Señaló que cuando salió de prisión se reincorporó a la lucha armada, a finales de 1980 fue gravemente herido durante un enfrentamiento  con fuerzas federales en el estado de Michoacán, y trasladado a prisión penal de Apatzingán. En 1984 fue liberado.

“En los años siguientes se incorporó a la lucha campesina de Zirahuén, junto con Efrén Capíz, en contra de la privatización de las tierras, así como en contra de la tala ilegal. Además fue cofundador de la organización defensora de derechos humanos, Diego Lucero, donde emprendió la lucha en contra de las  desapariciones forzadas por motivos políticos”, apuntó.
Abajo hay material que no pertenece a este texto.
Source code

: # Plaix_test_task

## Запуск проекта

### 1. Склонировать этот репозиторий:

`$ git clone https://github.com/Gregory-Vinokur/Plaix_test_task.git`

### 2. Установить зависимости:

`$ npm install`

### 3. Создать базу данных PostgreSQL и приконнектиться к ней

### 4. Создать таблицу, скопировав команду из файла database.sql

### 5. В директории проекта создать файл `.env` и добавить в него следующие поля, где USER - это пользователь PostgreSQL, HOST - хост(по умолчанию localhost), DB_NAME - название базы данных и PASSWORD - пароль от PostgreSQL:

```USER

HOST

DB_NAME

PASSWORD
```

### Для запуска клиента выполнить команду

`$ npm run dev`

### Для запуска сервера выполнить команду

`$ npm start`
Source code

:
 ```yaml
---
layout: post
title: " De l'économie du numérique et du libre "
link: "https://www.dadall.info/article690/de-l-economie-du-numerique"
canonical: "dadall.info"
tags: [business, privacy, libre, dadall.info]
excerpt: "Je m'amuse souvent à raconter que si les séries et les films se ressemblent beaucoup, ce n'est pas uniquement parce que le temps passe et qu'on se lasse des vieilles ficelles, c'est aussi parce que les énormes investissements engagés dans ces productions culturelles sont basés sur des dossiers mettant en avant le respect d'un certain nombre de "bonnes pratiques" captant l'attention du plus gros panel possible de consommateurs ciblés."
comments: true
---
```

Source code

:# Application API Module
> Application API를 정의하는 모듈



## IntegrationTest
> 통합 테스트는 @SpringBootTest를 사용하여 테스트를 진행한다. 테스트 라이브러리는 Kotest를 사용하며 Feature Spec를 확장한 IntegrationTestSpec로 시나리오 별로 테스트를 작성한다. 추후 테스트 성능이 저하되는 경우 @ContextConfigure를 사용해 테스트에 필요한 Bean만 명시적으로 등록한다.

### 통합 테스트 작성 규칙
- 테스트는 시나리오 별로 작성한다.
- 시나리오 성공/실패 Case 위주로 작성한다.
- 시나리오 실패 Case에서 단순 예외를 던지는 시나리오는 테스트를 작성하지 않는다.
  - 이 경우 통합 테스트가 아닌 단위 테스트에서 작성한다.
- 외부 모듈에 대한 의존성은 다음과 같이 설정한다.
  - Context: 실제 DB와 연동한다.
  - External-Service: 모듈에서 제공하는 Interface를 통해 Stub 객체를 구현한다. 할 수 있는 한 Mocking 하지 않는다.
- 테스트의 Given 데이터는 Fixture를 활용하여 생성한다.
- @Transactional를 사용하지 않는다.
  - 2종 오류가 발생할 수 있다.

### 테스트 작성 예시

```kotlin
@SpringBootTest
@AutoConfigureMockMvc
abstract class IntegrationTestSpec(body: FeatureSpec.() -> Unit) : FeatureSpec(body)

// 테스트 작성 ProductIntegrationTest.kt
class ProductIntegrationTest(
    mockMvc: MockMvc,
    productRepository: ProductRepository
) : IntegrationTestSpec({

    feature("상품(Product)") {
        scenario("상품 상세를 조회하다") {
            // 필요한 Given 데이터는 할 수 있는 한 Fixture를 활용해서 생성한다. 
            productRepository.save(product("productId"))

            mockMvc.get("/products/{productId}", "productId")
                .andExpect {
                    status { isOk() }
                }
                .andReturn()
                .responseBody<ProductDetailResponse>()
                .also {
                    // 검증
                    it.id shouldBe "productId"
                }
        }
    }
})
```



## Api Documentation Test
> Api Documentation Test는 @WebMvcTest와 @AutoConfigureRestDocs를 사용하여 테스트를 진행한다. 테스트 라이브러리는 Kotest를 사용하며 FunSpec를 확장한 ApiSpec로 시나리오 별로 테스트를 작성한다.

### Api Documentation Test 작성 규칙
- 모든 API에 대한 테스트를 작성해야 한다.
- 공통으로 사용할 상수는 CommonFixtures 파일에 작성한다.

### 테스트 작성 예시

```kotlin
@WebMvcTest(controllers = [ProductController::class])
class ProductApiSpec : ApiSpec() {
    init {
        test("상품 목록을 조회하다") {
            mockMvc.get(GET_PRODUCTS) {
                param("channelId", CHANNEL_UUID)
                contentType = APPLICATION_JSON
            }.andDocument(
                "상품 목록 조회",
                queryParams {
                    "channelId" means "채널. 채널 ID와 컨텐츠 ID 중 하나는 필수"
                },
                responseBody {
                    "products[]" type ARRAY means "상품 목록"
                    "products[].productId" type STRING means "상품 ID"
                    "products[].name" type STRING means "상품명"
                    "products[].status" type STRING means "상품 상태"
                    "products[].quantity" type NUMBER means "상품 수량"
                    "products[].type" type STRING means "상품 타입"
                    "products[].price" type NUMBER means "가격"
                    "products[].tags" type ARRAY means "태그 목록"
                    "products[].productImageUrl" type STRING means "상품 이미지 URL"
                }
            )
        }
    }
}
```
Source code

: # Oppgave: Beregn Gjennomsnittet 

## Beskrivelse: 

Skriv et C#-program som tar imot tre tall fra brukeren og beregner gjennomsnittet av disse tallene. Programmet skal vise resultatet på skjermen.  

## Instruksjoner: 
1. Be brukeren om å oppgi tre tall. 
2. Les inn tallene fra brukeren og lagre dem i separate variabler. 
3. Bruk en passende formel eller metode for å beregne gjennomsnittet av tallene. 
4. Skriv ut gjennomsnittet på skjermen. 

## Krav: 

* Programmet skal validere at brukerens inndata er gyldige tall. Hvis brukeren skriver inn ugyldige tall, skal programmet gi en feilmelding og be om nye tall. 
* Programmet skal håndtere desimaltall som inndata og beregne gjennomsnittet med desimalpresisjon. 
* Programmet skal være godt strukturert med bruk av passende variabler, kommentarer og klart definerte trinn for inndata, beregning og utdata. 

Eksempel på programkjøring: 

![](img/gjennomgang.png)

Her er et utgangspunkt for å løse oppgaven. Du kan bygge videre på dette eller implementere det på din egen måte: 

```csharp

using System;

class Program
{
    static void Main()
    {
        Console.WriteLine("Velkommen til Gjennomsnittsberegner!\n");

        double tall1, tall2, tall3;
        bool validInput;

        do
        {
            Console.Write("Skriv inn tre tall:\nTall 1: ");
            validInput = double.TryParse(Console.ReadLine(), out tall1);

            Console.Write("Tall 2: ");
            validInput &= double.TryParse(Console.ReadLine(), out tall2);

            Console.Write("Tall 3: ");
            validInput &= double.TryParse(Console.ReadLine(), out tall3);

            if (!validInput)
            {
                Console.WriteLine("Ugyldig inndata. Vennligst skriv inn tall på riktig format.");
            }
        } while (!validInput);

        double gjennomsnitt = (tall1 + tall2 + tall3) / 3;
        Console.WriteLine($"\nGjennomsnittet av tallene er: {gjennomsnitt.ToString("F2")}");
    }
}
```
El 23 de septiembre de 2007 Francisco Paredes  participó en los actos conmemorativos de Ciudad Madera, Chihuahua, donde se realiza anualmente una ceremonia luctuosa en memoria de los caídos del cuartel Madera de 1965, indicó la hija del desaparecido.  “El 26 de septiembre de ese  2007 fue detenido desaparecido por fuerzas de inteligencia del estado, desde ese entonces   venimos exigiendo su aparición con vida”.

El caso más emblemático  de las desapariciones forzadas es el de Rosario Ibarra de Piedra, quien emprendió una larga lucha, durante décadas, por encontrar a su hijo Jesús Piedra, desaparecido en 1974 luego de ser acusado de formar parte del movimiento subversivo  Liga Comunista 23 de septiembre. Sin duda fueron muchos los desaparecidos por cometer actos de rebeldía. Pero estos jóvenes se cuecen aparte de esa enorme lista de  miles y miles de desaparecidos en México.